Given records:
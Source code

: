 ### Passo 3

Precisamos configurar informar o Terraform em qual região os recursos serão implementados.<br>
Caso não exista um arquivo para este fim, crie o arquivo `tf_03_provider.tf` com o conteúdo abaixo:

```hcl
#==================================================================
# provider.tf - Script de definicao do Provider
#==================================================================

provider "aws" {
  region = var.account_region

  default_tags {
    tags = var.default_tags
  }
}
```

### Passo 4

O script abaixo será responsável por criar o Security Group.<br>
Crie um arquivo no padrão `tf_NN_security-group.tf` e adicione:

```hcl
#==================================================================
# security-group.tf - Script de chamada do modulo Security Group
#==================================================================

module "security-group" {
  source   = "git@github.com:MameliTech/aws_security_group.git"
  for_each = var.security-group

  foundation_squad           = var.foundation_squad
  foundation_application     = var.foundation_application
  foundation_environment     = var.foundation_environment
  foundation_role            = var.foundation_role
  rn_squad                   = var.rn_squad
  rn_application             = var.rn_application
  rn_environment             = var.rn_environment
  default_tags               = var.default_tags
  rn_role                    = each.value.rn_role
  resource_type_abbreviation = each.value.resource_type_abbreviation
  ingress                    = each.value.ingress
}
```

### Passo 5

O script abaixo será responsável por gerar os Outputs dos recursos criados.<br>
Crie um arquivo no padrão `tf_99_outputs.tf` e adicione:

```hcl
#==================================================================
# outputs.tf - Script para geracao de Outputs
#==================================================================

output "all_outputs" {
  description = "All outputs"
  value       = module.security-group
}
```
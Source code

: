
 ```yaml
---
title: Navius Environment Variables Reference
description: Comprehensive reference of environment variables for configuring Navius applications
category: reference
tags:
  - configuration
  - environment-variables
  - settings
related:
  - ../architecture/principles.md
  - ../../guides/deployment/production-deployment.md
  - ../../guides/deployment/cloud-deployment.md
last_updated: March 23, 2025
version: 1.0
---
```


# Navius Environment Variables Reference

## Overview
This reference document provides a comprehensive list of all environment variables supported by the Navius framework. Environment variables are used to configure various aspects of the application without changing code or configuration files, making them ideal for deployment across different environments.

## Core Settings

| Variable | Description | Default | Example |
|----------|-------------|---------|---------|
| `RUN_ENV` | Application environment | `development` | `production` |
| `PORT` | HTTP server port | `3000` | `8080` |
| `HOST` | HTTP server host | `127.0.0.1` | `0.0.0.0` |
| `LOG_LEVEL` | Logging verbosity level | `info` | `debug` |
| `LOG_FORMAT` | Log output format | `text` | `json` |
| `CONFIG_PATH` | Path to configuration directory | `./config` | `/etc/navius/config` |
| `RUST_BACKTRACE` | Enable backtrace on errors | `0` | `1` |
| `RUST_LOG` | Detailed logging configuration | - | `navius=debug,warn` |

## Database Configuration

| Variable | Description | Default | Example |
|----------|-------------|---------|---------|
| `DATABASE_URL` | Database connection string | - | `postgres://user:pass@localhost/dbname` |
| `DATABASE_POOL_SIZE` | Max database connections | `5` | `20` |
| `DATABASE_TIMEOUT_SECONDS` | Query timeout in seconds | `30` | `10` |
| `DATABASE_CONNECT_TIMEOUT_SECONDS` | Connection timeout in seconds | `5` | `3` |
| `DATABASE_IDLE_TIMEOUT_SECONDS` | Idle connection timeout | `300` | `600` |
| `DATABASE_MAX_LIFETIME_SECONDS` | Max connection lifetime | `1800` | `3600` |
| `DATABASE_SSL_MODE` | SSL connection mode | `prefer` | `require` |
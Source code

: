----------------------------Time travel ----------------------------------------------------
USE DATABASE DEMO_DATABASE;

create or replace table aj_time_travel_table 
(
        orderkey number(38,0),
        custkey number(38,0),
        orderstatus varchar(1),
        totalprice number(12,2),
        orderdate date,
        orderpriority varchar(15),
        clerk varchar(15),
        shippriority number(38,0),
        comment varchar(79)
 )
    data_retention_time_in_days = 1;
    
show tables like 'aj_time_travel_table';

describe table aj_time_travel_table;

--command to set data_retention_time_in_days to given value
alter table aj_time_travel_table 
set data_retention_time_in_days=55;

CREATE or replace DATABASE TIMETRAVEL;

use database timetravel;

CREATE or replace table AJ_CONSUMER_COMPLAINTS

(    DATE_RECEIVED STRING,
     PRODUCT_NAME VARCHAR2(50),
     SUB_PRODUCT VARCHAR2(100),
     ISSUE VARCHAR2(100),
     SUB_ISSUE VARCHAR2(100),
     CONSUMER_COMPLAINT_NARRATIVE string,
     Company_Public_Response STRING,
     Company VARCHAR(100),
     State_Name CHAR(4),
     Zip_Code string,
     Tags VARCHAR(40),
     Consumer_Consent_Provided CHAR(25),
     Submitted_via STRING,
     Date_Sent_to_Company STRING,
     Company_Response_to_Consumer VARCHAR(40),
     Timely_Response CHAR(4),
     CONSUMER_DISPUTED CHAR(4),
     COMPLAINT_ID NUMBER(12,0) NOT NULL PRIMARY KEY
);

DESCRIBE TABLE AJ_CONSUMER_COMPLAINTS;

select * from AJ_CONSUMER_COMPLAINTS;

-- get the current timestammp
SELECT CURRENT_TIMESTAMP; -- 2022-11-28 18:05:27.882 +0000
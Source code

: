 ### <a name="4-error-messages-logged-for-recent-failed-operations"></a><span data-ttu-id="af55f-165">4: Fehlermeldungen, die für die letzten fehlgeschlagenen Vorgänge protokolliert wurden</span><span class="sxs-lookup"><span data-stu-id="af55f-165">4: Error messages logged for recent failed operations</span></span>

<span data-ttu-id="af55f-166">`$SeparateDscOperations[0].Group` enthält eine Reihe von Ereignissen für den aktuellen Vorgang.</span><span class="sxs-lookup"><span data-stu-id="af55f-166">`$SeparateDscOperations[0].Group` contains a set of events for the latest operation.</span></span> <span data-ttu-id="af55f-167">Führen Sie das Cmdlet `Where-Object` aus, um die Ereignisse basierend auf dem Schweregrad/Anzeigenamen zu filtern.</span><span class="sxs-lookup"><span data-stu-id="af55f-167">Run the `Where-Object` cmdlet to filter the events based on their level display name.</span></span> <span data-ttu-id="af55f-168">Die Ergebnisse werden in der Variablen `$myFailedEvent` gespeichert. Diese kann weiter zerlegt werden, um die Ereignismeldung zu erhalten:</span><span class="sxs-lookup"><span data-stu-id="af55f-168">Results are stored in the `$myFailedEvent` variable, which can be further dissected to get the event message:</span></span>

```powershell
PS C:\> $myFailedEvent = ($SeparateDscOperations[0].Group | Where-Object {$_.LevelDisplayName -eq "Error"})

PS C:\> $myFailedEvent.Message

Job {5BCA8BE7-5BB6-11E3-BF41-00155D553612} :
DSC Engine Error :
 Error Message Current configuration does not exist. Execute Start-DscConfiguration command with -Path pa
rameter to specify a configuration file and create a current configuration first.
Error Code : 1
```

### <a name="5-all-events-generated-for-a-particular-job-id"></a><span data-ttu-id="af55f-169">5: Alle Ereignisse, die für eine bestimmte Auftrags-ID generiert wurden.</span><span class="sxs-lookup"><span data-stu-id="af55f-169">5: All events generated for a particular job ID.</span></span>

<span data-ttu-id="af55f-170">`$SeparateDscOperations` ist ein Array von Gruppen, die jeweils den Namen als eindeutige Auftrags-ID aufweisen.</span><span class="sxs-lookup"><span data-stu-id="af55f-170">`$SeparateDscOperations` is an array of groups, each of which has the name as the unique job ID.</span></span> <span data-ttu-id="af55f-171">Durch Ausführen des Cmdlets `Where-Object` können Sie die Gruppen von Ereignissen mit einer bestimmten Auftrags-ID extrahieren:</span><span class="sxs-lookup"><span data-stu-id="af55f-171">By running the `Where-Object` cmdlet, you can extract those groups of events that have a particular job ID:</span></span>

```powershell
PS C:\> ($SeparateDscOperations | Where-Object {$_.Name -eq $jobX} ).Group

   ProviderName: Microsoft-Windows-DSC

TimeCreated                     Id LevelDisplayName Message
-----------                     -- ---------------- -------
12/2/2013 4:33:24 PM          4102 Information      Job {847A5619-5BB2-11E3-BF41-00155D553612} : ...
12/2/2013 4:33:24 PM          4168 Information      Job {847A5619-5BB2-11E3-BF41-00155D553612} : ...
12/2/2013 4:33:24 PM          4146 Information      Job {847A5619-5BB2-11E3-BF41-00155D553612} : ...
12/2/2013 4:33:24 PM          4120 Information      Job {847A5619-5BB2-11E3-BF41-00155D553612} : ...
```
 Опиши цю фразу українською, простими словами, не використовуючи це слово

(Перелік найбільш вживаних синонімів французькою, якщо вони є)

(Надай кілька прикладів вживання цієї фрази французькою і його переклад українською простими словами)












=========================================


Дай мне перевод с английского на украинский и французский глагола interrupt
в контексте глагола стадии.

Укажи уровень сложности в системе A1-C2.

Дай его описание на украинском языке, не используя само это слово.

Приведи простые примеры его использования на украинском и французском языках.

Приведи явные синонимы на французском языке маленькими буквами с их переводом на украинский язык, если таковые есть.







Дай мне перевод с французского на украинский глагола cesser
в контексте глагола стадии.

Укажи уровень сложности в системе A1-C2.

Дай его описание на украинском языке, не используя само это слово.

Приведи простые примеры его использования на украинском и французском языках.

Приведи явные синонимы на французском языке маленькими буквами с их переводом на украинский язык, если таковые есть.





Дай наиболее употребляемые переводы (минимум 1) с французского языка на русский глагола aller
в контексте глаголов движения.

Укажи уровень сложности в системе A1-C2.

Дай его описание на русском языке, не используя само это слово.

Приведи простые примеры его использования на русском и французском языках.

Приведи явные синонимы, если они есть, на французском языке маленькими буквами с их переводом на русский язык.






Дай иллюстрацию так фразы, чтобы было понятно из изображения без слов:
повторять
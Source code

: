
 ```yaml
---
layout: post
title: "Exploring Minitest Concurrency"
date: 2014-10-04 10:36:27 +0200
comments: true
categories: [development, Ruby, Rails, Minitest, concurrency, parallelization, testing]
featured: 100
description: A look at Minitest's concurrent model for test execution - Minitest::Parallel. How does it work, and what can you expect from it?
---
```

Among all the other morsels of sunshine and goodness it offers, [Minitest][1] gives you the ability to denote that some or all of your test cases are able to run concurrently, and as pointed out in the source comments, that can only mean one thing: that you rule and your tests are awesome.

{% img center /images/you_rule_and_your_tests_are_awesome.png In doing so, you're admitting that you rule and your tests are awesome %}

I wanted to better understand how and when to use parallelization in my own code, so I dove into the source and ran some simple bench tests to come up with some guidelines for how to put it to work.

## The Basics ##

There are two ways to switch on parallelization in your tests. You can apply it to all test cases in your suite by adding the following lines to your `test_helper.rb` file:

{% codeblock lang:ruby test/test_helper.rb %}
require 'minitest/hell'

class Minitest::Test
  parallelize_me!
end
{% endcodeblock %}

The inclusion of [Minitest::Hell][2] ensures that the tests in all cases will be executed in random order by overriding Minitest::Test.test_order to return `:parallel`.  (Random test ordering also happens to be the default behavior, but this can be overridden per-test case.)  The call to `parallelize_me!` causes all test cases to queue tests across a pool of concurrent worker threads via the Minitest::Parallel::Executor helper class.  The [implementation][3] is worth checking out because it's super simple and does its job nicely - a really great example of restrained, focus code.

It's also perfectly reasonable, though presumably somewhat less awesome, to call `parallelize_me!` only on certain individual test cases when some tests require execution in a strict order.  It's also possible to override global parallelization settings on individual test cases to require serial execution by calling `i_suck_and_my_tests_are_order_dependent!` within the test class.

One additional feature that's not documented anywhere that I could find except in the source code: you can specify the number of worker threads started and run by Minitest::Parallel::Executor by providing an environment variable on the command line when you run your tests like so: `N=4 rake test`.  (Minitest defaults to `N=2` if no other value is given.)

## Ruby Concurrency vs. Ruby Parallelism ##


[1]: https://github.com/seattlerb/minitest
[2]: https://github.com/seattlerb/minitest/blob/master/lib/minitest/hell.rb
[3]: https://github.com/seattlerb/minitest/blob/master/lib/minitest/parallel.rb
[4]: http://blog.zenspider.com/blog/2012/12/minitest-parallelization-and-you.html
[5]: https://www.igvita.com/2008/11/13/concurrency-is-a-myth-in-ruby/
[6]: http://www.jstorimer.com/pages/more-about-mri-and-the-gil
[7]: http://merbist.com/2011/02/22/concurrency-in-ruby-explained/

Exercise aim: Using the records above, set down exactly the lines from the one with "Log output format" through the one with "Connection timeout in", inclusive, and nothing more.

The answer:
| `LOG_FORMAT` | Log output format | `text` | `json` |
| `CONFIG_PATH` | Path to configuration directory | `./config` | `/etc/navius/config` |
| `RUST_BACKTRACE` | Enable backtrace on errors | `0` | `1` |
| `RUST_LOG` | Detailed logging configuration | - | `navius=debug,warn` |

## Database Configuration

| Variable | Description | Default | Example |
|----------|-------------|---------|---------|
| `DATABASE_URL` | Database connection string | - | `postgres://user:pass@localhost/dbname` |
| `DATABASE_POOL_SIZE` | Max database connections | `5` | `20` |
| `DATABASE_TIMEOUT_SECONDS` | Query timeout in seconds | `30` | `10` |
| `DATABASE_CONNECT_TIMEOUT_SECONDS` | Connection timeout in seconds | `5` | `3` |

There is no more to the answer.